Here are some key points about MVDs:
Notation: MVDs are written as X -> {Y1, Y2, …, Yn}, where X is the determinant and Y1, Y2, …, Yn are the possible values for the dependent attribute.
Example: In the “Car Dealership” schema, a potential MVD could be Model -> {Color1, Color2, …, Colorn}, where the car model determines the set of available color options.
Properties: MVDs have similar properties to FDs, like reflexivity and transitivity. However, they lack the closure property.
Identifying MVDs helps understand the complex relationships between attributes and ensures data consistency within those relationships. Violations of MVDs can lead to invalid data entries.
What are candidate keys?
Candidate keys uniquely identify each row in a relation. They represent a minimal set of attributes that collectively guarantee no duplicates exist in the table. In other words, if you know the values of the candidate key, you can pinpoint a specific row and only that row.
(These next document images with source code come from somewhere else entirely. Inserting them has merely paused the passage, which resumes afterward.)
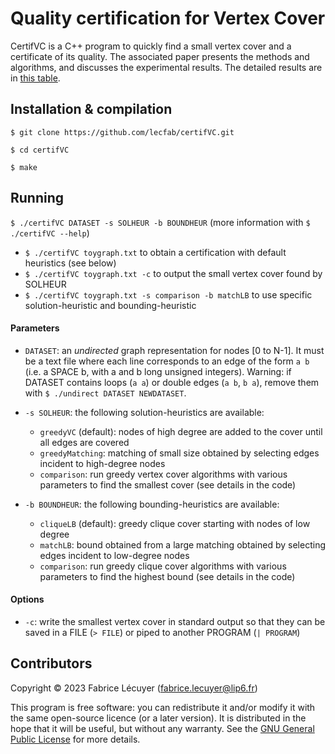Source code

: # Quality certification for Vertex Cover
CertifVC is a C++ program to quickly find a small vertex cover and a certificate of its quality.
The associated paper presents the methods and algorithms, and discusses the experimental results.
The detailed results are in [this table](datasets.md).

## Installation & compilation
`$ git clone https://github.com/lecfab/certifVC.git`

`$ cd certifVC`

`$ make`

## Running

`$ ./certifVC DATASET -s SOLHEUR -b BOUNDHEUR` (more information with `$ ./certifVC --help`)

- `$ ./certifVC toygraph.txt` to obtain a certification with default heuristics (see below)
- `$ ./certifVC toygraph.txt -c` to output the small vertex cover found by SOLHEUR
- `$ ./certifVC toygraph.txt -s comparison -b matchLB` to use specific solution-heuristic and bounding-heuristic



#### Parameters
-   `DATASET`: an _undirected_ graph representation for nodes [0 to N-1]. It must be a text
file where each line corresponds to an edge of the form `a b`
(i.e. a SPACE b, with a and b long unsigned integers). Warning: if DATASET contains loops (`a a`)
or double edges (`a b`, `b a`), remove them with `$ ./undirect DATASET NEWDATASET`.

-   `-s SOLHEUR`: the following solution-heuristics are available:
    -   `greedyVC` (default): nodes of high degree are added to the cover until all edges are covered
    -   `greedyMatching`: matching of small size obtained by selecting edges incident to high-degree nodes
    -   `comparison`: run greedy vertex cover algorithms with various parameters to find the smallest cover (see details in the code)


-   `-b BOUNDHEUR`: the following bounding-heuristics are available:
    -   `cliqueLB` (default): greedy clique cover starting with nodes of low degree
    -   `matchLB`: bound obtained from a large matching obtained  by selecting edges incident to low-degree nodes
    -   `comparison`: run greedy clique cover algorithms with various parameters to find the highest bound (see details in the code)

#### Options
-   `-c`: write the smallest vertex cover in standard output so that they can be saved in a FILE (`> FILE`) or piped to another PROGRAM (`| PROGRAM`)


## Contributors

Copyright © 2023  Fabrice Lécuyer (fabrice.lecuyer@lip6.fr)

This program is free software: you can redistribute it and/or modify it with the same open-source licence (or a later version).
It is distributed in the hope that it will be useful, but without any warranty. See the [GNU General Public License](LICENCE.md) for more details.
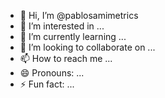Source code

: - 👋 Hi, I’m @pablosamimetrics
- 👀 I’m interested in ...
- 🌱 I’m currently learning ...
- 💞️ I’m looking to collaborate on ...
- 📫 How to reach me ...
- 😄 Pronouns: ...
- ⚡ Fun fact: ...

<!---
pablosamimetrics/pablosamimetrics is a ✨ special ✨ repository because its `README.md` (this file) appears on your GitHub profile.
You can click the Preview link to take a look at your changes.
--->
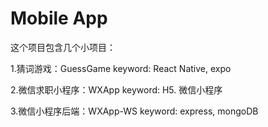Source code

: # Mobile App

这个项目包含几个小项目：

1.猜词游戏：GuessGame
keyword: React Native, expo

2.微信求职小程序：WXApp
keyword: H5. 微信小程序

3.微信小程序后端：WXApp-WS
keyword: express, mongoDB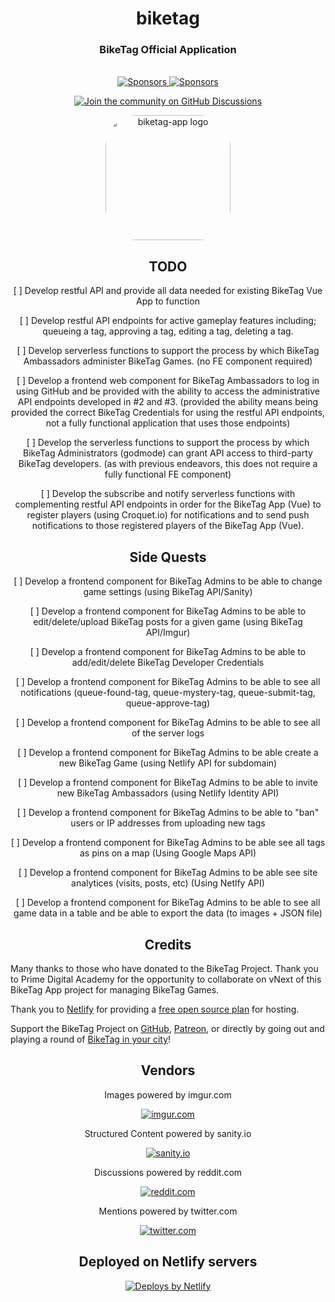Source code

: <h1 align="center" style="border-bottom: none;">biketag</h1>
<h3 align="center">BikeTag Official Application</h3>
<p align="center">
  <br>
  <a href="https://github.com/sponsors/KenEucker">
    <img alt="Sponsors" src="https://img.shields.io/github/sponsors/keneucker">
  </a>
  <a href="https://gitter.im/biketagorg/community">
    <img alt="Sponsors" src="https://badges.gitter.im/gitterHQ/gitter.png">
  </a>
</p>
<p align="center">
  <a href="https://github.com/keneucker/biketag-app/discussions">
    <img alt="Join the community on GitHub Discussions" src="https://img.shields.io/badge/Join%20the%20community-on%20GitHub%20Discussions-blue">
  </a>
</p>

<div align="center">
<img alt="biketag-app logo" src="https://raw.githubusercontent.com/keneucker/biketag-website/production/public/img/Tag-Logo-Stacked-V2-medium.png" height="auto" width="200" style="border-radius:25%;">
</div>

<div align="center">

## TODO

[ ] Develop restful API and provide all data needed for existing BikeTag Vue App to function

[ ] Develop restful API endpoints for active gameplay features including; queueing a tag, approving a tag, editing a tag, deleting a tag.

[ ] Develop serverless functions to support the process by which BikeTag Ambassadors administer BikeTag Games. (no FE component required)

[ ] Develop a frontend web component for BikeTag Ambassadors to log in using GitHub and be provided with the ability to access the administrative API endpoints developed in #2 and #3. (provided the ability means being provided the correct BikeTag Credentials for using the restful API endpoints, not a fully functional application that uses those endpoints)

[ ] Develop the serverless functions to support the process by which BikeTag Administrators (godmode) can grant API access to third-party BikeTag developers. (as with previous endeavors, this does not require a fully functional FE component)

[ ] Develop the subscribe and notify serverless functions with complementing restful API endpoints in order for the BikeTag App (Vue) to register players (using Croquet.io) for notifications and to send push notifications to those registered players of the BikeTag App (Vue).

## Side Quests

  [ ] Develop a frontend component for BikeTag Admins to be able to change game settings (using BikeTag API/Sanity)
  
  [ ] Develop a frontend component for BikeTag Admins to be able to edit/delete/upload BikeTag posts for a given game (using BikeTag API/Imgur)
  
  [ ] Develop a frontend component for BikeTag Admins to be able to add/edit/delete BikeTag Developer Credentials
  
  [ ] Develop a frontend component for BikeTag Admins to be able to see all notifications (queue-found-tag, queue-mystery-tag, queue-submit-tag, queue-approve-tag)
  
  [ ] Develop a frontend component for BikeTag Admins to be able to see all of the server logs
  
  [ ] Develop a frontend component for BikeTag Admins to be able create a new BikeTag Game (using Netlify API for subdomain)
  
  [ ] Develop a frontend component for BikeTag Admins to be able to invite new BikeTag Ambassadors (using Netlify Identity API)
  
  [ ] Develop a frontend component for BikeTag Admins to be able to "ban" users or IP addresses from uploading new tags
  
  [ ] Develop a frontend component for BikeTag Admins to be able see all tags as pins on a map (Using Google Maps API)
  
  [ ] Develop a frontend component for BikeTag Admins to be able see site analytices (visits, posts, etc) (Using Netlfy API)
  
  [ ] Develop a frontend component for BikeTag Admins to be able to see all game data in a table and be able to export the data (to images + JSON file)

</div>


<div align="center">

## Credits

</div>

Many thanks to those who have donated to the BikeTag Project. Thank you to Prime Digital Academy for the opportunity to collaborate on vNext of this BikeTag App project for managing BikeTag Games.

Thank you to [Netlify][netlify] for providing a [free open source plan][netlify-opensource] for hosting.

Support the BikeTag Project on [GitHub][github], [Patreon][patreon], or directly by going out and playing a round of [BikeTag in your city](https://client.org)!

[twitter]: https://developer.twitter.com/en/docs/twitter-api
[github]: https://github.com/sponsors/KenEucker
[patreon]: https://patreon.com/BikeTag
[node-imgur]: https://github.com/kaimallea/node-imgur
[sanity]: https://www.sanity.io/docs/api-versioning
[imgur]: https://www.npmjs.com/package/imgur/v/next
[reddit]: https://www.npmjs.com/package/snoowrap
[biketag]: https://biketag.org
[netlify]: https://www.netlify.com
[netlify-opensource]: https://www.netlify.com/legal/open-source-policy


<div align="center">

  ## Vendors

  Images powered by imgur.com

  [![imgur.com][imgur-image]](https://apidocs.imgur.com/)

  Structured Content powered by sanity.io

  [![sanity.io][sanity-image]](https://www.sanity.io/docs/http-api)

  Discussions powered by reddit.com

  [![reddit.com][reddit-image]](https://www.reddit.com/dev/api/)

  Mentions powered by twitter.com

  [![twitter.com][twitter-image]](https://developer.twitter.com/en/docs)

  ## Deployed on Netlify servers

  <a href="https://www.netlify.com">
    <img src="https://www.netlify.com/img/global/badges/netlify-color-accent.svg" alt="Deploys by Netlify" />
  </a>

  [biketag-logo]: https://raw.githubusercontent.com/keneucker/biketag-website/production/public/img/biketag-app-logo.jpg
  [imgur-image]: https://raw.githubusercontent.com/keneucker/biketag-website/production/public/img/imgur-logo.png
  [sanity-image]: https://raw.githubusercontent.com/keneucker/biketag-website/production/public/img/sanity-logo.png
  [reddit-image]: https://raw.githubusercontent.com/keneucker/biketag-website/production/public/img/reddit-logo.png
  [twitter-image]: https://raw.githubusercontent.com/keneucker/biketag-website/production/public/img/twitter-logo.png
</div>
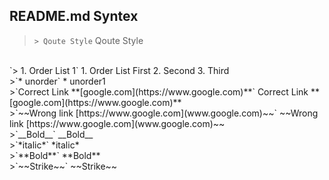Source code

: ## README.md  Syntex 

> `> Qoute Style`
Qoute Style  

<br/>
`> 1. Order List 1`  
1. Order List First  
2. Second  
3. Third  


<br/>
>`* unorder`  
* unorder1

<br/>
>`Correct Link **[google.com](https://www.google.com)**`  
Correct Link **[google.com](https://www.google.com)**  

<br/>
>`~~Wrong link [https://www.google.com](www.google.com)~~`  
~~Wrong link [https://www.google.com](www.google.com)~~  

<br/>
>`__Bold__`   
__Bold__  

<br/>
>`*italic*`  
*italic*  

<br/>
>`**Bold**`  
**Bold** 

<br/>
>`~~Strike~~`  
~~Strike~~  


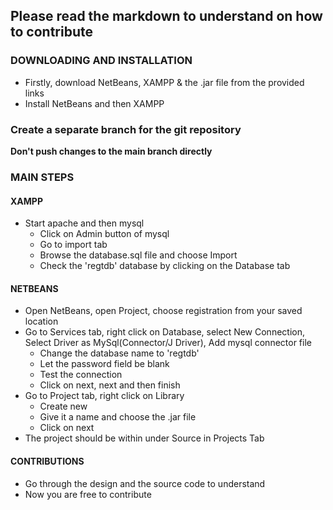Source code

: ## Please read the markdown to understand on how to contribute

### DOWNLOADING AND INSTALLATION
- Firstly, download NetBeans, XAMPP & the .jar file from the provided links
- Install NetBeans and then XAMPP

### Create a separate branch for the git repository
**Don't push changes to the main branch directly**

### MAIN STEPS

#### XAMPP
- Start apache and then mysql
  - Click on Admin button of mysql
  - Go to import tab
  - Browse the database.sql file and choose Import
  - Check the 'regtdb' database by clicking on the Database tab

#### NETBEANS
- Open NetBeans, open Project, choose registration from your saved location
- Go to Services tab, right click on Database, select New Connection, Select Driver as MySql(Connector/J Driver), Add mysql connector file
  - Change the database name to 'regtdb'
  - Let the password field be blank
  - Test the connection
  - Click on next, next and then finish
- Go to Project tab, right click on Library
  - Create new
  - Give it a name and choose the .jar file
  - Click on next
- The project should be within <defaultpackage> under Source in Projects Tab

#### CONTRIBUTIONS
- Go through the design and the source code to understand
- Now you are free to contribute
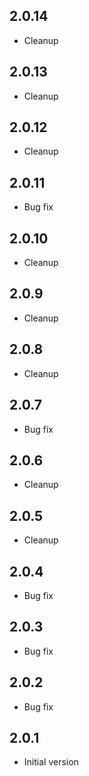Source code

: ## 2.0.14

-   Cleanup

## 2.0.13

-   Cleanup

## 2.0.12

-   Cleanup

## 2.0.11

-   Bug fix

## 2.0.10

-   Cleanup

## 2.0.9

-   Cleanup

## 2.0.8

-   Cleanup

## 2.0.7

-   Bug fix

## 2.0.6

-   Cleanup

## 2.0.5

-   Cleanup

## 2.0.4

-   Bug fix

## 2.0.3

-   Bug fix

## 2.0.2

-   Bug fix

## 2.0.1

-   Initial version
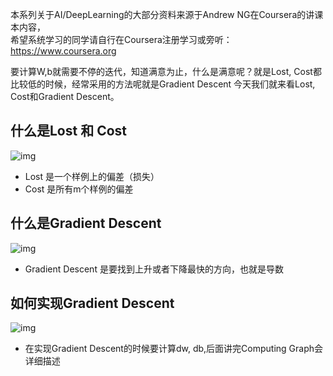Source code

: 本系列关于AI/DeepLearning的大部分资料来源于Andrew NG在Coursera的讲课本内容，  
希望系统学习的同学请自行在Coursera注册学习或旁听： https://www.coursera.org  

要计算W,b就需要不停的迭代，知道满意为止，什么是满意呢？就是Lost, Cost都比较低的时候，经常采用的方法呢就是Gradient Descent
今天我们就来看Lost, Cost和Gradient Descent。

## 什么是Lost 和 Cost
![img](https://huoqifeng.github.io/img/deeplearning/lost-cost.png)
 - Lost 是一个样例上的偏差（损失）
 - Cost 是所有m个样例的偏差

## 什么是Gradient Descent
![img](https://huoqifeng.github.io/img/deeplearning/gradient-descent.png)
 - Gradient Descent 是要找到上升或者下降最快的方向，也就是导数

## 如何实现Gradient Descent
![img](https://huoqifeng.github.io/img/deeplearning/implement-gradient-descent.png)
 - 在实现Gradient Descent的时候要计算dw, db,后面讲完Computing Graph会详细描述
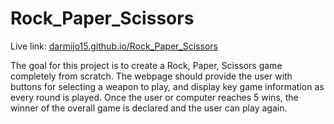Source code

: # Rock_Paper_Scissors

Live link: [darmijo15.github.io/Rock_Paper_Scissors](https://darmijo15.github.io/Rock_Paper_Scissors/)

The goal for this project is to create a Rock, Paper, Scissors game completely from scratch. The webpage should provide the user with buttons for selecting a weapon to play, and display key game information as every round is played. Once the user or computer reaches 5 wins, the winner of the overall game is declared and the user can play again. 

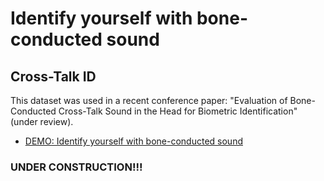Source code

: # Identify yourself with bone-conducted sound

## Cross-Talk ID

This dataset was used in a recent conference paper: "Evaluation of Bone-Conducted Cross-Talk Sound in the Head for Biometric Identification" (under review).

- [DEMO: Identify yourself with bone-conducted sound](https://youtu.be/LQtHSgGGkHc)

### UNDER CONSTRUCTION!!!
The keys are unique within that table.
Here are some key properties of candidate keys:
Uniqueness: Each combination of values in the candidate key must uniquely identify a distinct row.
Minimality: No proper subset of the candidate key should be able to uniquely identify a row. This ensures that the candidate key is the smallest possible set of attributes needed for unique identification.
Performance: Having well-defined candidate keys significantly improves query performance. Queries searching for specific rows can utilize indexing on the candidate key for faster data retrieval. It also helps maintain data integrity by preventing duplicate entries.
Multiple keys: A relation can have multiple candidate keys, meaning different minimal sets of attributes can uniquely identify each row.